Clearly, it had better be the case that the candidate names on the printed paper match the candidate names in the ballot-definition file in the cartridge! Otherwise, voters will press the button for (e.g.,) Cynthia Zirkle, but the computer will record a vote for Vivian Henry, as happened in a recent election in New Jersey.
How do we know that this is what happened? As I reported to the Court in Zirkle v. Henry, the AVC Advantage prints the names of candidates, and how many votes each received, on a Results Report printout on a roll of cash-register tape. The printout reads, in this case,
I23 Cynthia Zirkle 10 I24 Ernest Zirkle 9 J23 Vivian Henry 34 J24 Mark A. Henry 33
In this election, four candidates are running for two positions in a vote-for-any-two election. Here, J23 indicates that the button at column J, row 23 on the face of the AVC advantage received 34 votes. The problem was that the poster-size printed paper covering the buttons had the name Cynthia Zirkle printed at position J23. Vivian Henry’s name was printed at position I23. That is, there was a mismatch between the printed paper and the electronic ballot-definition file. Similarly, the positions of Ernest Zirkle and Mark Henry were swapped.
Rebecca Mercuri told me that until the mid 1990s, the AVC Advantage firmware did not print the row/column numbers at all, so that mismatches like this were harder to detect.
One might think that all is well–there’s a fail-safe mechanism that can catch mistakes (or deliberate fraud) where the paper doesn’t match the electronic file. But in this election, the fail-safe mechanism did not work well at all.
First, there are almost no candidates or pollwatchers out there who know enough to look out for this kind of mismatch. In the Zirkle v. Henry election, Cynthia and Ernest Zirkle couldn’t tell from the documents available to them that the positions were switched.
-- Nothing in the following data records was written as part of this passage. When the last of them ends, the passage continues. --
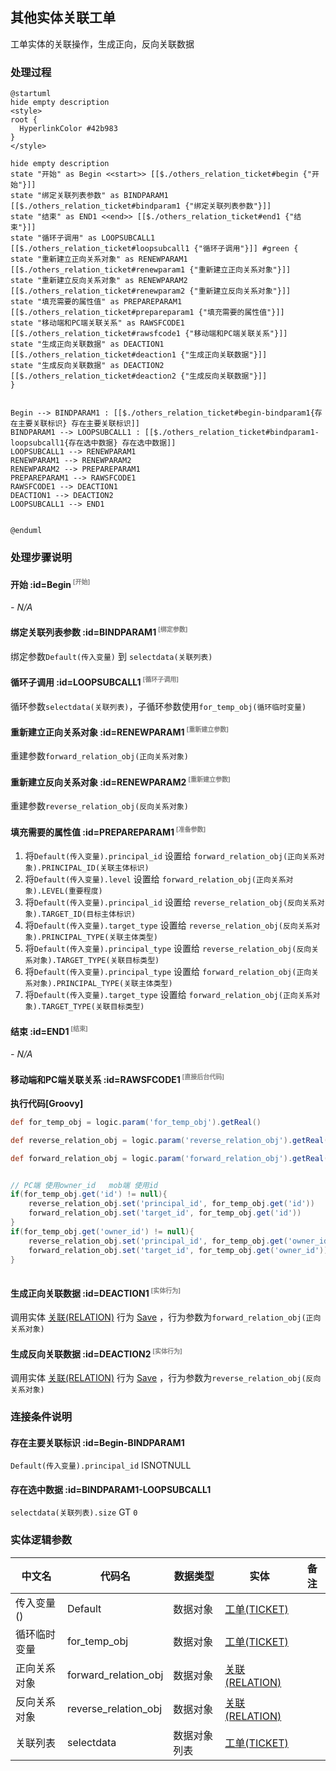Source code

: ## 其他实体关联工单 <!-- {docsify-ignore-all} -->

   工单实体的关联操作，生成正向，反向关联数据

### 处理过程

```plantuml
@startuml
hide empty description
<style>
root {
  HyperlinkColor #42b983
}
</style>

hide empty description
state "开始" as Begin <<start>> [[$./others_relation_ticket#begin {"开始"}]]
state "绑定关联列表参数" as BINDPARAM1  [[$./others_relation_ticket#bindparam1 {"绑定关联列表参数"}]]
state "结束" as END1 <<end>> [[$./others_relation_ticket#end1 {"结束"}]]
state "循环子调用" as LOOPSUBCALL1  [[$./others_relation_ticket#loopsubcall1 {"循环子调用"}]] #green {
state "重新建立正向关系对象" as RENEWPARAM1  [[$./others_relation_ticket#renewparam1 {"重新建立正向关系对象"}]]
state "重新建立反向关系对象" as RENEWPARAM2  [[$./others_relation_ticket#renewparam2 {"重新建立反向关系对象"}]]
state "填充需要的属性值" as PREPAREPARAM1  [[$./others_relation_ticket#prepareparam1 {"填充需要的属性值"}]]
state "移动端和PC端关联关系" as RAWSFCODE1  [[$./others_relation_ticket#rawsfcode1 {"移动端和PC端关联关系"}]]
state "生成正向关联数据" as DEACTION1  [[$./others_relation_ticket#deaction1 {"生成正向关联数据"}]]
state "生成反向关联数据" as DEACTION2  [[$./others_relation_ticket#deaction2 {"生成反向关联数据"}]]
}


Begin --> BINDPARAM1 : [[$./others_relation_ticket#begin-bindparam1{存在主要关联标识} 存在主要关联标识]]
BINDPARAM1 --> LOOPSUBCALL1 : [[$./others_relation_ticket#bindparam1-loopsubcall1{存在选中数据} 存在选中数据]]
LOOPSUBCALL1 --> RENEWPARAM1
RENEWPARAM1 --> RENEWPARAM2
RENEWPARAM2 --> PREPAREPARAM1
PREPAREPARAM1 --> RAWSFCODE1
RAWSFCODE1 --> DEACTION1
DEACTION1 --> DEACTION2
LOOPSUBCALL1 --> END1


@enduml
```


### 处理步骤说明

#### 开始 :id=Begin<sup class="footnote-symbol"> <font color=gray size=1>[开始]</font></sup>



*- N/A*
#### 绑定关联列表参数 :id=BINDPARAM1<sup class="footnote-symbol"> <font color=gray size=1>[绑定参数]</font></sup>



绑定参数`Default(传入变量)` 到 `selectdata(关联列表)`
#### 循环子调用 :id=LOOPSUBCALL1<sup class="footnote-symbol"> <font color=gray size=1>[循环子调用]</font></sup>



循环参数`selectdata(关联列表)`，子循环参数使用`for_temp_obj(循环临时变量)`
#### 重新建立正向关系对象 :id=RENEWPARAM1<sup class="footnote-symbol"> <font color=gray size=1>[重新建立参数]</font></sup>



重建参数```forward_relation_obj(正向关系对象)```
#### 重新建立反向关系对象 :id=RENEWPARAM2<sup class="footnote-symbol"> <font color=gray size=1>[重新建立参数]</font></sup>



重建参数```reverse_relation_obj(反向关系对象)```
#### 填充需要的属性值 :id=PREPAREPARAM1<sup class="footnote-symbol"> <font color=gray size=1>[准备参数]</font></sup>



1. 将`Default(传入变量).principal_id` 设置给  `forward_relation_obj(正向关系对象).PRINCIPAL_ID(关联主体标识)`
2. 将`Default(传入变量).level` 设置给  `forward_relation_obj(正向关系对象).LEVEL(重要程度)`
3. 将`Default(传入变量).principal_id` 设置给  `reverse_relation_obj(反向关系对象).TARGET_ID(目标主体标识)`
4. 将`Default(传入变量).target_type` 设置给  `reverse_relation_obj(反向关系对象).PRINCIPAL_TYPE(关联主体类型)`
5. 将`Default(传入变量).principal_type` 设置给  `reverse_relation_obj(反向关系对象).TARGET_TYPE(关联目标类型)`
6. 将`Default(传入变量).principal_type` 设置给  `forward_relation_obj(正向关系对象).PRINCIPAL_TYPE(关联主体类型)`
7. 将`Default(传入变量).target_type` 设置给  `forward_relation_obj(正向关系对象).TARGET_TYPE(关联目标类型)`

#### 结束 :id=END1<sup class="footnote-symbol"> <font color=gray size=1>[结束]</font></sup>



*- N/A*

#### 移动端和PC端关联关系 :id=RAWSFCODE1<sup class="footnote-symbol"> <font color=gray size=1>[直接后台代码]</font></sup>



<p class="panel-title"><b>执行代码[Groovy]</b></p>

```groovy
def for_temp_obj = logic.param('for_temp_obj').getReal()

def reverse_relation_obj = logic.param('reverse_relation_obj').getReal()

def forward_relation_obj = logic.param('forward_relation_obj').getReal()


// PC端 使用owner_id   mob端 使用id 
if(for_temp_obj.get('id') != null){
    reverse_relation_obj.set('principal_id', for_temp_obj.get('id'))
    forward_relation_obj.set('target_id', for_temp_obj.get('id'))
}
if(for_temp_obj.get('owner_id') != null){
    reverse_relation_obj.set('principal_id', for_temp_obj.get('owner_id'))
    forward_relation_obj.set('target_id', for_temp_obj.get('owner_id'))
}



```

#### 生成正向关联数据 :id=DEACTION1<sup class="footnote-symbol"> <font color=gray size=1>[实体行为]</font></sup>



调用实体 [关联(RELATION)](module/Base/relation.md) 行为 [Save](module/Base/relation#行为) ，行为参数为`forward_relation_obj(正向关系对象)`

#### 生成反向关联数据 :id=DEACTION2<sup class="footnote-symbol"> <font color=gray size=1>[实体行为]</font></sup>



调用实体 [关联(RELATION)](module/Base/relation.md) 行为 [Save](module/Base/relation#行为) ，行为参数为`reverse_relation_obj(反向关系对象)`


### 连接条件说明
#### 存在主要关联标识 :id=Begin-BINDPARAM1

`Default(传入变量).principal_id` ISNOTNULL
#### 存在选中数据 :id=BINDPARAM1-LOOPSUBCALL1

`selectdata(关联列表).size` GT `0`


### 实体逻辑参数

|    中文名   |    代码名    |  数据类型    |  实体   |备注 |
| --------| --------| -------- | -------- | --------   |
|传入变量(<i class="fa fa-check"/></i>)|Default|数据对象|[工单(TICKET)](module/ProdMgmt/ticket.md)||
|循环临时变量|for_temp_obj|数据对象|[工单(TICKET)](module/ProdMgmt/ticket.md)||
|正向关系对象|forward_relation_obj|数据对象|[关联(RELATION)](module/Base/relation.md)||
|反向关系对象|reverse_relation_obj|数据对象|[关联(RELATION)](module/Base/relation.md)||
|关联列表|selectdata|数据对象列表|[工单(TICKET)](module/ProdMgmt/ticket.md)||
They and their lawyer got 28 (or more) sworn affidavits from citizens who said they voted for the Zirkles, and on that basis they got a court to permit an investigation. In any election that involved significantly more than 43 voters, it’s impractical to get sworn affidavits from everyone who voted for you. This election took place all on one voting machine; in big-time elections one would need to double-check the face of the ballot against the Results Report printout in every single precinct. This is physically possible, but it isn’t easy and independent pollwatchers are not trained to do it. In Zirkle v. Henry this came to light because certain experts got involved, but one can’t count on that in general.
Second, even in this case, the Court was uncomfortable just swapping the votes and declaring the Zirkles to be the winners of the election. That is, both the Plaintiffs (lawyers and expert witness for the Zirkles) and the Defendants (lawyers for the State of New Jersey and the County of Cumberland) stated to the court that they believed that Cynthia and Ernest Zirkle got 34 and 33 votes, respectively. Defendants Vivian and Mark Henry, representing themselves, took the position that a new election should be held.
In his ruling, the Court (Judge David Krell) said,
Based on all of the above, it is clear that the election at issue was defective and must be voided by the Court. While I do believe I have the authority to certify the Plaintiffs as the winners, I do not feel that this is the ideal result in this matter. … Accordingly, I am ordering a new election to be conducted.
If there was ever a case in which these row-and-column numbers could clearly indicate who won an election, this was it. And yet a very reasonable judge is uncomfortable using this information to declare a winner, and instead orders a new election.
Ordering a new election is not at all unreasonable, but it is important to remember that a new election can have its own problems. Citizens who came out to vote the first time may not have the time or inclination to vote again, and if so their (previous) legitimate exercise of the franchise is being devalued. Or, some who did not bother to vote the first time may take advantage of the “do-over.”
It is instructive to consider what would have happened if a similar kind of error had happened with optical-scan voting. It’s certainly possible that the position of names on the op-scan paper ballot might not match the programming of the optical-scan ballot-counter. In this case, the results would come out reversed just as they did in Zirkle v. Henry. But the Court would have simply ordered a recount, by hand, of the original paper ballots. Those ballots would have clearly showed the true result. No experts, and no do-over election, would have been necessary at all.